*** Extracted material

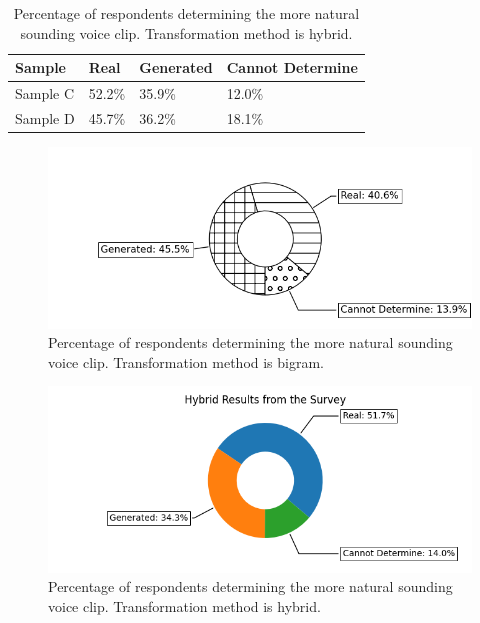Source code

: \documentclass[journal]{IEEEtran}
\begin{document}
\begin{table}
\caption{Percentage of respondents determining the more natural sounding voice clip. Transformation method is hybrid.}
\label{tab3}
\small
\setlength{\tabcolsep}{3pt}
\begin{tabular}{|p{58pt}|p{58pt}|p{58pt}|p{58pt}|}
\hline
Sample& 
Real& 
Generated&
Cannot Determine \\
\hline
Sample C & 52.2\% & 35.9\% & 12.0\% \\
Sample D & 45.7\% & 36.2\% & 18.1\% \\ 
\hline
\end{tabular}
\label{tab3}
\end{table}

\begin{figure}
\centerline{\includegraphics[width=\columnwidth]{bigram.png}}
\caption{Percentage of respondents determining the more natural sounding voice clip. Transformation method is bigram.}
\label{fig1}
\end{figure}

\begin{figure}
\centerline{\includegraphics[width=\columnwidth]{hybrid.png}}
\caption{Percentage of respondents determining the more natural sounding voice clip. Transformation method is hybrid.}
\label{fig2}
\end{figure}
\end{document}
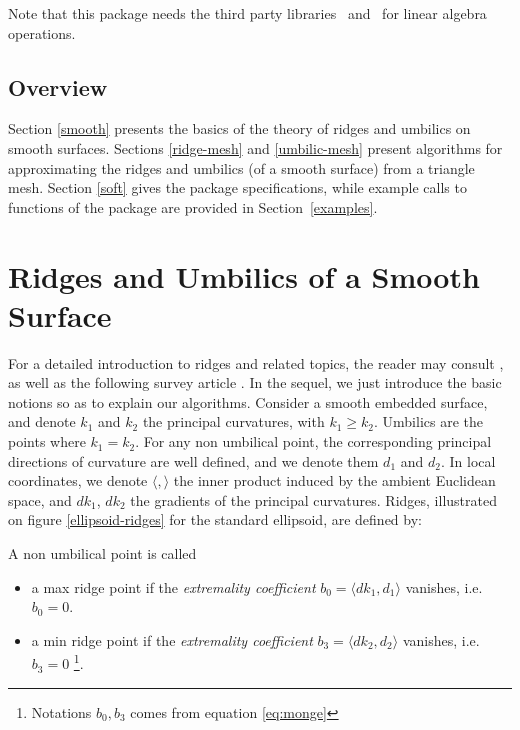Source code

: Note that this package needs the third party libraries
\ccThirdPartyLapack\ and \ccThirdPartyBlas\ for linear algebra operations.

\subsection{Overview}

Section \ref{smooth} presents the basics of the theory of ridges and
umbilics on smooth surfaces. Sections \ref{ridge-mesh} and
\ref{umbilic-mesh} present algorithms for  approximating the ridges and
umbilics (of a smooth surface) from a triangle mesh. Section
\ref{soft} gives the package specifications, while example calls to
functions of the package are provided in Section~\ref{examples}.


\section{Ridges and Umbilics of a Smooth Surface\label{smooth}}

For a detailed introduction to ridges and related topics, the reader
may consult 
\cite{cgal:hgygm-ttdpf-99,cgal:p-gd-01}, as well as
the following survey article \cite{cgal:cp-ssulc-05}.
In the sequel, we just introduce the basic notions so as to explain
our algorithms.  Consider a smooth embedded surface, and denote $k_1$
and $k_2$ the principal curvatures, with $k_1\geq k_2$. Umbilics are
the points where $k_1=k_2$.  For any non umbilical point, the
corresponding principal directions of curvature are well defined, and
we denote them $d_1$ and $d_2$.
In local coordinates, we denote $\langle , \rangle$ the inner product
induced by the ambient Euclidean space, and $dk_1$, $dk_2$ the
gradients of the principal curvatures. Ridges, illustrated on figure
\ref{ellipsoid-ridges} for the standard ellipsoid, are defined by:

\begin{definition}
\label{def:ridge-extrema}
A non umbilical point is called
\begin{itemize}
\item
a max ridge point if the {\em extremality coefficient} $b_0=\langle
dk_1,d_1 \rangle$ vanishes, i.e. $b_0=0$.

\item a min ridge point if the {\em extremality coefficient}
  $b_3=\langle dk_2,d_2 \rangle$ vanishes, i.e. $b_3=0$
  \footnote{Notations $b_0, b_3$ comes from equation \ref{eq:monge} }.
\end{itemize}
\end{definition}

******

Problem to work on:
The expected output is every entry above, character for character, with no pictures.

Output:
Source code

: \documentclass[journal]{IEEEtran}
\begin{document}
\begin{table}
\caption{Percentage of respondents determining the more natural sounding voice clip. Transformation method is hybrid.}
\label{tab3}
\small
\setlength{\tabcolsep}{3pt}
\begin{tabular}{|p{58pt}|p{58pt}|p{58pt}|p{58pt}|}
\hline
Sample& 
Real& 
Generated&
Cannot Determine \\
\hline
Sample C & 52.2\% & 35.9\% & 12.0\% \\
Sample D & 45.7\% & 36.2\% & 18.1\% \\ 
\hline
\end{tabular}
\label{tab3}
\end{table}

\begin{figure}
\centerline{\includegraphics[width=\columnwidth]{bigram.png}}
\caption{Percentage of respondents determining the more natural sounding voice clip. Transformation method is bigram.}
\label{fig1}
\end{figure}

\begin{figure}
\centerline{\includegraphics[width=\columnwidth]{hybrid.png}}
\caption{Percentage of respondents determining the more natural sounding voice clip. Transformation method is hybrid.}
\label{fig2}
\end{figure}
\end{document}
Source code

: Note that this package needs the third party libraries
\ccThirdPartyLapack\ and \ccThirdPartyBlas\ for linear algebra operations.

\subsection{Overview}

Section \ref{smooth} presents the basics of the theory of ridges and
umbilics on smooth surfaces. Sections \ref{ridge-mesh} and
\ref{umbilic-mesh} present algorithms for  approximating the ridges and
umbilics (of a smooth surface) from a triangle mesh. Section
\ref{soft} gives the package specifications, while example calls to
functions of the package are provided in Section~\ref{examples}.


\section{Ridges and Umbilics of a Smooth Surface\label{smooth}}

For a detailed introduction to ridges and related topics, the reader
may consult 
\cite{cgal:hgygm-ttdpf-99,cgal:p-gd-01}, as well as
the following survey article \cite{cgal:cp-ssulc-05}.
In the sequel, we just introduce the basic notions so as to explain
our algorithms.  Consider a smooth embedded surface, and denote $k_1$
and $k_2$ the principal curvatures, with $k_1\geq k_2$. Umbilics are
the points where $k_1=k_2$.  For any non umbilical point, the
corresponding principal directions of curvature are well defined, and
we denote them $d_1$ and $d_2$.
In local coordinates, we denote $\langle , \rangle$ the inner product
induced by the ambient Euclidean space, and $dk_1$, $dk_2$ the
gradients of the principal curvatures. Ridges, illustrated on figure
\ref{ellipsoid-ridges} for the standard ellipsoid, are defined by:

\begin{definition}
\label{def:ridge-extrema}
A non umbilical point is called
\begin{itemize}
\item
a max ridge point if the {\em extremality coefficient} $b_0=\langle
dk_1,d_1 \rangle$ vanishes, i.e. $b_0=0$.

\item a min ridge point if the {\em extremality coefficient}
  $b_3=\langle dk_2,d_2 \rangle$ vanishes, i.e. $b_3=0$
  \footnote{Notations $b_0, b_3$ comes from equation \ref{eq:monge} }.
\end{itemize}
\end{definition}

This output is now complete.